(Extracted records)
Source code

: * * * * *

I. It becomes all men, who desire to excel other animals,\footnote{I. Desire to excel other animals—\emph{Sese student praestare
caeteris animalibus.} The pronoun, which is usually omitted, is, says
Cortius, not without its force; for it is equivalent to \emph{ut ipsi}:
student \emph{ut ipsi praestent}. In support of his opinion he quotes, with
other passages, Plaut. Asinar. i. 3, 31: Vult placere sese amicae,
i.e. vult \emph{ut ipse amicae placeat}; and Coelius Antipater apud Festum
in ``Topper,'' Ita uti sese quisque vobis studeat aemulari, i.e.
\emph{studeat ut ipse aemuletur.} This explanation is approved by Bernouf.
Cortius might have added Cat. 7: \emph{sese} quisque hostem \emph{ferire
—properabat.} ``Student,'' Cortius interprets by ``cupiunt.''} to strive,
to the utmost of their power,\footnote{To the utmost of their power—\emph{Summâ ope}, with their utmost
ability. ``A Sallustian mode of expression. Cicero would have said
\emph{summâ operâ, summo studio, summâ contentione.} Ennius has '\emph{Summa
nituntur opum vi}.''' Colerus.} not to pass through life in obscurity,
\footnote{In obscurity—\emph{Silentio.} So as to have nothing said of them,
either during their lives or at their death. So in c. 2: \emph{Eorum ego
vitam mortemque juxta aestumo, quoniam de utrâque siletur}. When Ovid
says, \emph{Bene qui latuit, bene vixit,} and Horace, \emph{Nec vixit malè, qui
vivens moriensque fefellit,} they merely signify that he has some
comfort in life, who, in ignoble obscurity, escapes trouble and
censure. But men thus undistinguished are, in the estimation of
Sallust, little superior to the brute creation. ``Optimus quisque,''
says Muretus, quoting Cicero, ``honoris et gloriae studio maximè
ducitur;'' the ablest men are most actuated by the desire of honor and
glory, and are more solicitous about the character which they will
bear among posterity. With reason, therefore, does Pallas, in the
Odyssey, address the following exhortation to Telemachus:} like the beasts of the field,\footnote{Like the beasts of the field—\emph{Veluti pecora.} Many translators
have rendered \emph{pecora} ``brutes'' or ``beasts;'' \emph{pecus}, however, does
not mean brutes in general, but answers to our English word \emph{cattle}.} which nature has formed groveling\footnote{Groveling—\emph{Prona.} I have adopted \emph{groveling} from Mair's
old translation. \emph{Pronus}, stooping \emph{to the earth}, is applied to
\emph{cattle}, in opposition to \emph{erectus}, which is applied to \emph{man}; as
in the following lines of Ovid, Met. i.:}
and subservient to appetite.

**Brief**
Only one number is expected: the count of lines above that contain the string "life".

**Result**
2